Instructions for the task »
Exactly the lines below from the one with "optional pretty logs" up to and including the one with "inactive or exhausted." make up the answer, with nothing else added.

[Data records]
================================

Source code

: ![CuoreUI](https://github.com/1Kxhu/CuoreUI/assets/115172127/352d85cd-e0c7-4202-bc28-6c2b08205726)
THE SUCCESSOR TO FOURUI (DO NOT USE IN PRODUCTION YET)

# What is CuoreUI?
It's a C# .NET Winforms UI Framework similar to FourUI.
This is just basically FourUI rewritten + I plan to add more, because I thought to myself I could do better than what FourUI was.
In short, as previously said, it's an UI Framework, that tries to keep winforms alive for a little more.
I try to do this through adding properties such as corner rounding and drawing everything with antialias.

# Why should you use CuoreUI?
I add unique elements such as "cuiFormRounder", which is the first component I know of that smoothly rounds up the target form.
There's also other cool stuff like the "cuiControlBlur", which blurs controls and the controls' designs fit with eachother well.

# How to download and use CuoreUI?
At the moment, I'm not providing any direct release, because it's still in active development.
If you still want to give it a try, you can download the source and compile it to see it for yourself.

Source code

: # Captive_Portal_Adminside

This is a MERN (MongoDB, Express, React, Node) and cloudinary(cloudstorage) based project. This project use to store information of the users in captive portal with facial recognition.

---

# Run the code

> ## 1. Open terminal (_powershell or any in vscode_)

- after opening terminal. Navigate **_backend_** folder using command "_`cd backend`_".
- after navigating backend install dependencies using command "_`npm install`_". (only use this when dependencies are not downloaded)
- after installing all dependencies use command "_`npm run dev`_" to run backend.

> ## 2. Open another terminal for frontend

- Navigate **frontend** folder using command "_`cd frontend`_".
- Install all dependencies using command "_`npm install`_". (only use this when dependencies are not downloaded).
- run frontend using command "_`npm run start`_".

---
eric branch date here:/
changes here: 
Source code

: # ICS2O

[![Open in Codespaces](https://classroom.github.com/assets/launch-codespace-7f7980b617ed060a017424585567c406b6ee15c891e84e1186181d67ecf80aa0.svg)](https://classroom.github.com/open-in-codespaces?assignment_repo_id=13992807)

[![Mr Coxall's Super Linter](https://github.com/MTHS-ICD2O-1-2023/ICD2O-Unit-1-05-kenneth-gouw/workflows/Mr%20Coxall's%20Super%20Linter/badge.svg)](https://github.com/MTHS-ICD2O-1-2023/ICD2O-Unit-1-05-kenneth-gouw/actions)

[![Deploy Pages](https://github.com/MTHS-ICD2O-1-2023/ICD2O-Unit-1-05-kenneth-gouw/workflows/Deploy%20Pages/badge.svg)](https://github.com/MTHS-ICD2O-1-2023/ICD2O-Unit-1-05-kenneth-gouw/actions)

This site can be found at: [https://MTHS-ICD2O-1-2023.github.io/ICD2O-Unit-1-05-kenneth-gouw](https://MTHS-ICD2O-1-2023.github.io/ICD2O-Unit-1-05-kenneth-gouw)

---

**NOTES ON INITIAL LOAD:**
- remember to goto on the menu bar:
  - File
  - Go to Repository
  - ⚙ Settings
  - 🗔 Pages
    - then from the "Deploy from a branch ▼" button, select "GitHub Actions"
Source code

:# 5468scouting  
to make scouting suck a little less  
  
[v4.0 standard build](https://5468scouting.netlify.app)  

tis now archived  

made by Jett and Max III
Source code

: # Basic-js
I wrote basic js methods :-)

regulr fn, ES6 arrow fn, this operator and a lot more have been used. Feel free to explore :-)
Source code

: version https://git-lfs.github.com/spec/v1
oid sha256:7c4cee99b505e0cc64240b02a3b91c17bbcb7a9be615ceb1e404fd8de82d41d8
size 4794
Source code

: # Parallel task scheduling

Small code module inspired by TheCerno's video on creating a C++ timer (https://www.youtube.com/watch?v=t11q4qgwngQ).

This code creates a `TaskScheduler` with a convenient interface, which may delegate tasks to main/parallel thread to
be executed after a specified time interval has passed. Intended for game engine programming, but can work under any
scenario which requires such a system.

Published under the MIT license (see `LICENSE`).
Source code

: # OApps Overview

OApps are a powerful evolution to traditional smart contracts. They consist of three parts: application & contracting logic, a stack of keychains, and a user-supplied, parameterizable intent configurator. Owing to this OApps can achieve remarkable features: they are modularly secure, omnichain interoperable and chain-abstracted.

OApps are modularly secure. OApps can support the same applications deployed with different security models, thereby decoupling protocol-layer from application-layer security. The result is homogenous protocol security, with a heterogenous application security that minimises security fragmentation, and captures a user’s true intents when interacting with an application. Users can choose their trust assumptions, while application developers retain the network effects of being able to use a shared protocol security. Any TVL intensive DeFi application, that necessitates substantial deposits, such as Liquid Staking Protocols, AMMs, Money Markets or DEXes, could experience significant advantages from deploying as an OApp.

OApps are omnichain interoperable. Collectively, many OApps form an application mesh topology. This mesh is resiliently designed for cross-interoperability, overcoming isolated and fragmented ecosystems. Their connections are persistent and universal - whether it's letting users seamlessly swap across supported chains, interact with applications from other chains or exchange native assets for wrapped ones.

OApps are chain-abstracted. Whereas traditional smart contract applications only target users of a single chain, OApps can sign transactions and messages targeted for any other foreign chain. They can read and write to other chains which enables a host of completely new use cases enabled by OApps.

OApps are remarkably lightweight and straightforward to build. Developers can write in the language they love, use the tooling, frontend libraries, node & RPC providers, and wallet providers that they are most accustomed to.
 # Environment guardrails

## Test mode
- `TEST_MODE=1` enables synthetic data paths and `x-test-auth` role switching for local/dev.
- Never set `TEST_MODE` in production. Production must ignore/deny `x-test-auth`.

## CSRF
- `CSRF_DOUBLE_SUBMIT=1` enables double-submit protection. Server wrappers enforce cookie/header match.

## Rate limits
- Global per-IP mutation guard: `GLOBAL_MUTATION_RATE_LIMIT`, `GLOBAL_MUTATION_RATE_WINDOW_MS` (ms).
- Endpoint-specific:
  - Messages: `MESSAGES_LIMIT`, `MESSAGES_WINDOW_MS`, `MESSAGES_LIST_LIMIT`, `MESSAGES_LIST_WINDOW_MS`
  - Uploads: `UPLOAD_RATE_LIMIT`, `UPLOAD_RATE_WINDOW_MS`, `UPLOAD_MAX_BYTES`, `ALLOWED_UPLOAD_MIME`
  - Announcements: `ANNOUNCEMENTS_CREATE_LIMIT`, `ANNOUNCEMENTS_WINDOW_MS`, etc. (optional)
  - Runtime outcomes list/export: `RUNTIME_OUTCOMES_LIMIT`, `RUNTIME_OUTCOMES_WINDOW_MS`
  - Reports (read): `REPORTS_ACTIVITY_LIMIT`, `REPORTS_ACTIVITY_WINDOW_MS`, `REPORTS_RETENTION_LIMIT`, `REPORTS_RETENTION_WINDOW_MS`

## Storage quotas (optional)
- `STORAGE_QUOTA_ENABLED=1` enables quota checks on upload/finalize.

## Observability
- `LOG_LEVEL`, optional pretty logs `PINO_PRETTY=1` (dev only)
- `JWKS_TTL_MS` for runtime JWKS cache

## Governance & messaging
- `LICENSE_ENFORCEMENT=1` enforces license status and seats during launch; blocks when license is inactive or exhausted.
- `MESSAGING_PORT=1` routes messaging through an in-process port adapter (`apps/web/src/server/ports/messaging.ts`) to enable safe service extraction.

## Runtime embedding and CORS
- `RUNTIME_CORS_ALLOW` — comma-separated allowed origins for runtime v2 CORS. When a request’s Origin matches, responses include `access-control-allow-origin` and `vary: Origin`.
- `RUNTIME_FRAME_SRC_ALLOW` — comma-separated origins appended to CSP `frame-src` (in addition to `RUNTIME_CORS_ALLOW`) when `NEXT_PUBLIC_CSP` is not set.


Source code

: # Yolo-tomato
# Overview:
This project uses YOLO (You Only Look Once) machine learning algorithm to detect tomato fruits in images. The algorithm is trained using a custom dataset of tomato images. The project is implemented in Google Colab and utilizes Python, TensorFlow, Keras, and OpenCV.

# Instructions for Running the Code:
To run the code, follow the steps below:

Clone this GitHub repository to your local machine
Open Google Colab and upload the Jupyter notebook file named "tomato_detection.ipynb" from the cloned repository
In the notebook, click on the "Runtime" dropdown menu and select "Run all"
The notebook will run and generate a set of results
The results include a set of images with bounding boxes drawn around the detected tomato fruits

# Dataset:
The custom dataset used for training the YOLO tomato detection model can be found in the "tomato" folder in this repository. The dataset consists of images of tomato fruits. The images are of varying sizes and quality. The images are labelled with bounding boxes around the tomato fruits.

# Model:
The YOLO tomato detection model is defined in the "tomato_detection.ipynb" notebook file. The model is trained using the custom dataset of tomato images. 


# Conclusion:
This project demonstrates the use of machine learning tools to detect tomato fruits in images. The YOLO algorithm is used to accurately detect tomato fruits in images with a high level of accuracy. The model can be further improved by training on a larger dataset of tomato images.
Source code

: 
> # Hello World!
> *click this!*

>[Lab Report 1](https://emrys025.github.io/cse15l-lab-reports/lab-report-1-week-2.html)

================================

Result »
- `LOG_LEVEL`, optional pretty logs `PINO_PRETTY=1` (dev only)
- `JWKS_TTL_MS` for runtime JWKS cache

## Governance & messaging
- `LICENSE_ENFORCEMENT=1` enforces license status and seats during launch; blocks when license is inactive or exhausted.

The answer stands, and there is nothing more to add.